Despite HR-HPV test is starting to be used in cervical cancer screening, a wide number of countries are using tests that identify the HR-HPVs but only genotype HPV-16 and HPV-18. The strategy of specifically identifying any and all HR-HPV genotypes in a single sample is, in our viewpoint, advantageous: on one hand, it may improve the management of cases in which HR-HPV other than HPV-16/18 are detected; and it generates data by extended genotyping which provides invaluable information concerning the relative frequencies and dynamics of specific HR-HPV infection in the target population, enabling improved assessment of the actual and future efficacy of vaccination programs and forecast changes in infection patterns.

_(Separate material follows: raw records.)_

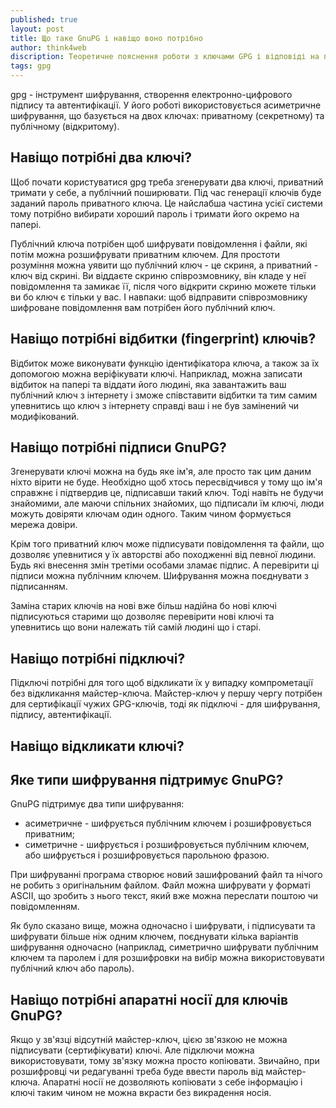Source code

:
 ```yaml
---
published: true
layout: post
title: Що таке GnuPG і навіщо воно потрібно 
author: think4web
discription: Теоретичне пояснення роботи з ключами GPG і відповіді на популярні запитання.
tags: gpg
---
```


gpg - інструмент шифрування, створення електронно-цифрового підпису та автентифікації. У його роботі використовується асиметричне шифрування, що базується на двох ключах: приватному (секретному) та публічному (відкритому). 

## Навіщо потрібні два ключі?

Щоб почати користуватися gpg треба згенерувати два ключі, приватний тримати у себе, а публічний поширювати. Під час генерації ключів буде заданий пароль приватного ключа. Це найслабша частина усієї системи тому потрібно вибирати хороший пароль і тримати його окремо на папері. 

Публічний ключа потрібен щоб шифрувати повідомлення і файли, які потім можна розшифрувати приватним ключем. Для простоти розуміння можна уявити що публічний ключ - це скриня, а приватний - ключ від скрині. Ви віддаєте скриню співрозмовнику, він кладе у неї повідомлення та замикає її, після чого відкрити скриню можете тільки ви бо ключ є тільки у вас. І навпаки: щоб відправити співрозмовнику шифроване повідомлення вам потрібен його публічний ключ.

## Навіщо потрібні відбитки (fingerprint) ключів?

Відбиток може виконувати функцію ідентифікатора ключа, а також за їх допомогою можна веріфікувати ключі. Наприклад, можна записати відбиток на папері та віддати його людині, яка завантажить ваш публічний ключ з інтернету і зможе співставити відбитки та тим самим упевнитись що ключ з інтернету справді ваш і не був замінений чи модифікований.

## Навіщо потрібні підписи GnuPG?

Згенерувати ключі можна на будь яке ім'я, але просто так цим даним ніхто вірити не буде. Необхідно щоб хтось пересвідчився у тому що ім'я справжнє і підтвердив це, підписавши такий ключ. Тоді навіть не будучи знайомими, але маючи спільних знайомих, що підписали їм ключі, люди можуть довіряти ключам один одного. Таким чином формується мережа довіри.

Крім того приватний ключ може підписувати повідомлення та файли, що дозволяє упевнитися у їх авторстві або походженні від певної людини. Будь які внесення змін третіми особами зламає підпис. А перевірити ці підписи можна публічним ключем. Шифрування можна поєднувати з підписанням. 

Заміна старих ключів на нові вже більш надійна бо нові ключі підписуються старими що дозволяє перевірити нові ключі та упевнитись що вони належать тій самій людині що і старі.

## Навіщо потрібні підключі?

Підключі потрібні для того щоб відкликати їх у випадку компрометації без відкликання майстер-ключа. Майстер-ключ у першу чергу потрібен для сертифікації чужих GPG-ключів, тоді як підключі - для шифрування, підпису, автентифікації.

## Навіщо відкликати ключі?

## Яке типи шифрування підтримує GnuPG?

GnuPG підтримує два типи шифрування:
- асиметричне - шифрується публічним ключем і розшифровується приватним;
- симетричне - шифрується і розшифровується публічним ключем, або шифрується і розшифровується парольною фразою.

При шифруванні програма створює новий зашифрований файл та нічого не робить з оригінальним файлом. Файл можна шифрувати у форматі ASCII, що зробить з нього текст, який вже можна переслати поштою чи повідомленням.

Як було сказано вище, можна одночасно і шифрувати, і підписувати та шифрувати більше ніж одним ключем, поєднувати кілька варіантів шифрування одночасно (наприклад, симетрично шифрувати публічним ключем та паролем і для розшифровки на вибір можна використовувати публічний ключ або пароль).

## Навіщо потрібні апаратні носії для ключів GnuPG?

Якщо у зв'язці відсутній майстер-ключ, цією зв'язкою не можна підписувати (сертифікувати) ключі. Але підключи можна використовувати, тому зв'язку можна просто копіювати. Звичайно, при розшифровці чи редагуванні треба буде ввести пароль від майстер-ключа. Апаратні носії не дозволяють копіювати з себе інформацію і ключі таким чином не можна вкрасти без викрадення носія.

This is the largest study on HR-HPV genotyping performed as the first-line test in an organized Cervical Cancer Screening in European populations including a total of 105,458 women over a period of 17 months. In our study, the overall prevalence of HR-HPVs in women from the Northern region of Portugal was of 10.2%, and the most common HR-HPVs genotypes are HPV-16, HPV-39, HPV-31, HPV-68, HPV-52, and HPV-51. Age-related HR-HPV genotype distribution shows that HPV-16 predominated in women from 30 to 45 years whereas HPV-39 predominated in women from 50 to 65 years. Our study shows that HPV16/18 which are included in the 4-valent HPV vaccine are present in only 22.1% of HR-HPV positive women, furthermore, HPV16/18/31/33/45/52/58, which are the genotypes present in 9-valent HPV vaccine also represent only 47.6% of HR-HPV positive women. These results estimate HR-HPV infection dynamics and provide critical data with obvious implications regarding cervical cancer screening, especially in vaccine women, and HPV-vaccination policies.

Finantial disclosure

All authors declare that they have no competing financial interests.

Conflicts of interest

All authors declare no conflict of interest.